2012-08-23

Chinese overproduction hits the wall

If you travel to China and visit a market filled with individual vendor stalls, the one thing that stands out is the inventory. Many stalls are packed to the brim with supply and there's clearly a solid chunk of working capital tied up in it. I've heard that this inventory is financed on credit—good news for the individual vendors, but bad news for the financial system and economy.

China Confronts Mounting Piles Of Unsold Goods
“Across the manufacturing industries we look at, people were expecting more sales over the summer, and it just didn’t happen,” said Anne Stevenson-Yang, the research director for J Capital Research, an economic analysis firm in Hong Kong. With inventories extremely high and factories now cutting production, she added, “Things are kind of crawling to a halt.”

Problems in China give some economists nightmares in which, in the worst case, the United States and much of the world slip back into recession as the Chinese economy sputters, the European currency zone collapses and political gridlock paralyzes the United States.
That is not the worst case scenario, not by a long-shot. That is the most likely scenario.

Manufacturing leads the economy because it is a higher stage of production. Unlike the Keynesian model, recessions do not begin with a fall in consumption, they begin with a fall in manufacturing that is more severe than the economy-wide recession. (Think of how industrial commodities behave during a recession, demand can plummet even when the economy only slows a few percentage points.) Therefore, the increasingly sharp slowdown in China is a sign of a major global recession, likely worse than the recession in 2008 because governments have already fired most of their bullets and the debt situation in most countries is worse, not better.

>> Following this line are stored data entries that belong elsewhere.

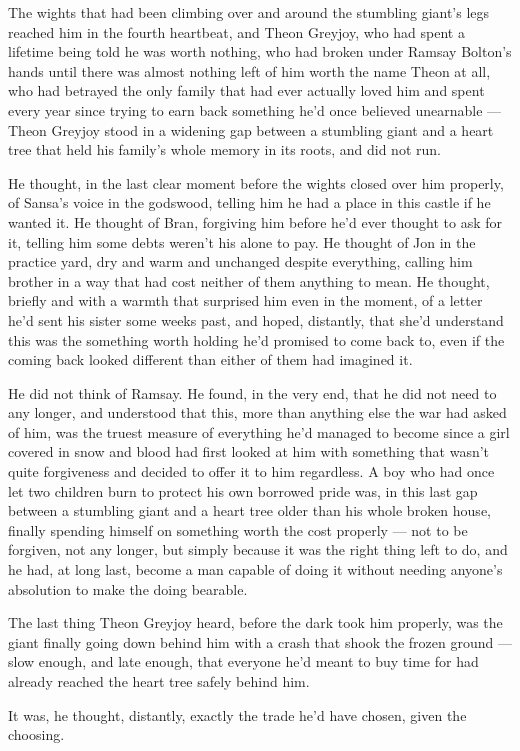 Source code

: The wights that had been climbing over and around the stumbling giant’s legs reached him in the fourth heartbeat, and Theon Greyjoy, who had spent a lifetime being told he was worth nothing, who had broken under Ramsay Bolton’s hands until there was almost nothing left of him worth the name Theon at all, who had betrayed the only family that had ever actually loved him and spent every year since trying to earn back something he’d once believed unearnable — Theon Greyjoy stood in a widening gap between a stumbling giant and a heart tree that held his family’s whole memory in its roots, and did not run.

\sceneBreak

He thought, in the last clear moment before the wights closed over him properly, of Sansa’s voice in the godswood, telling him he had a place in this castle if he wanted it. He thought of Bran, forgiving him before he’d ever thought to ask for it, telling him some debts weren’t his alone to pay. He thought of Jon in the practice yard, dry and warm and unchanged despite everything, calling him brother in a way that had cost neither of them anything to mean. He thought, briefly and with a warmth that surprised him even in the moment, of a letter he’d sent his sister some weeks past, and hoped, distantly, that she’d understand this was the something worth holding he’d promised to come back to, even if the coming back looked different than either of them had imagined it.

He did not think of Ramsay. He found, in the very end, that he did not need to any longer, and understood that this, more than anything else the war had asked of him, was the truest measure of everything he’d managed to become since a girl covered in snow and blood had first looked at him with something that wasn’t quite forgiveness and decided to offer it to him regardless. A boy who had once let two children burn to protect his own borrowed pride was, in this last gap between a stumbling giant and a heart tree older than his whole broken house, finally spending himself on something worth the cost properly — not to be forgiven, not any longer, but simply because it was the right thing left to do, and he had, at long last, become a man capable of doing it without needing anyone’s absolution to make the doing bearable.

The last thing Theon Greyjoy heard, before the dark took him properly, was the giant finally going down behind him with a crash that shook the frozen ground — slow enough, and late enough, that everyone he’d meant to buy time for had already reached the heart tree safely behind him.

It was, he thought, distantly, exactly the trade he’d have chosen, given the choosing.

“Sales are down 50 percent from last year, and inventory is piled high,” said To Liangjian, the owner of a wholesale company distributing picture frames and cups, as he paused while playing online poker in his deserted storefront here in southeastern China.

Wu Weiqing, the manager of a faucet and sink wholesaler, said that his sales dropped 30 percent in the last year and he has piled up extra merchandise. Yet the factory supplying him is still cranking out shiny kitchen fixtures at a fast pace.

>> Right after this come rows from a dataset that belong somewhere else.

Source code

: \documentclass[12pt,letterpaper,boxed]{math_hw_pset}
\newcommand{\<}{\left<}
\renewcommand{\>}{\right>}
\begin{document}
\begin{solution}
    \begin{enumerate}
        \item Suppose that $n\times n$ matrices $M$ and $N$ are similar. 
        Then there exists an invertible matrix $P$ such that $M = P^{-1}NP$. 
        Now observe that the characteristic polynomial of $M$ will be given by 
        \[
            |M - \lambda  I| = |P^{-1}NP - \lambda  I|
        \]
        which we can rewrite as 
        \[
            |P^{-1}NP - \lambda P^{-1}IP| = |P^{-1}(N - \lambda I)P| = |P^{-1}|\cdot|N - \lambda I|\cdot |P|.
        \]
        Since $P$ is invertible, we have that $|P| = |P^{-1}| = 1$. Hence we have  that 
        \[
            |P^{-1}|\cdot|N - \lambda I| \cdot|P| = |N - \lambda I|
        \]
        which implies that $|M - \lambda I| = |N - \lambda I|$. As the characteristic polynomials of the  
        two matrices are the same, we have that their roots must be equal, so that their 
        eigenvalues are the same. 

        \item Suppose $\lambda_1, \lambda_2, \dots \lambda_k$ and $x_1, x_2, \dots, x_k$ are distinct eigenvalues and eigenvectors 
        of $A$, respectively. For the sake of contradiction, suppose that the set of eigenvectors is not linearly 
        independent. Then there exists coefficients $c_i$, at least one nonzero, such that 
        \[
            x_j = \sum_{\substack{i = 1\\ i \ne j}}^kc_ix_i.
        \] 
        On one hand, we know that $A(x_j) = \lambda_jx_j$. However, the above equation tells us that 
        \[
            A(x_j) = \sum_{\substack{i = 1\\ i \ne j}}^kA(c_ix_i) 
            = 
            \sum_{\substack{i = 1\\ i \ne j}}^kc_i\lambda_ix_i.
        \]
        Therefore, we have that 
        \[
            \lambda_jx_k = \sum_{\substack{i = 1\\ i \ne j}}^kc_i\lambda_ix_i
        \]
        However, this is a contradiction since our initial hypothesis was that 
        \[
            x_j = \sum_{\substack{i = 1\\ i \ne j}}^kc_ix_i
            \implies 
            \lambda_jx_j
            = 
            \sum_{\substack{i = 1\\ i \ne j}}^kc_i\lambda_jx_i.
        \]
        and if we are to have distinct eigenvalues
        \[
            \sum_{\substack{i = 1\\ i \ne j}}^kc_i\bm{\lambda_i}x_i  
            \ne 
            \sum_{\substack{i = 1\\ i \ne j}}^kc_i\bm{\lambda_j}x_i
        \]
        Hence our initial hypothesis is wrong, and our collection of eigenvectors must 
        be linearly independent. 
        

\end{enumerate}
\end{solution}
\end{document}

“My supplier’s inventory is huge because he cannot cut production — he doesn’t want to miss out on sales when the demand comes back,” he said.
In the face of collapsing wholesale demand, manufacturers are still pumping out supply. This is why the economic data looks strong. Since recessions begin with manufacturing, gunning the engines can work if there's enough government support for the sector. The distortions in the economy build up though, and when the policy reaches the point where it doesn't work, what follows isn't a recession, but a depression.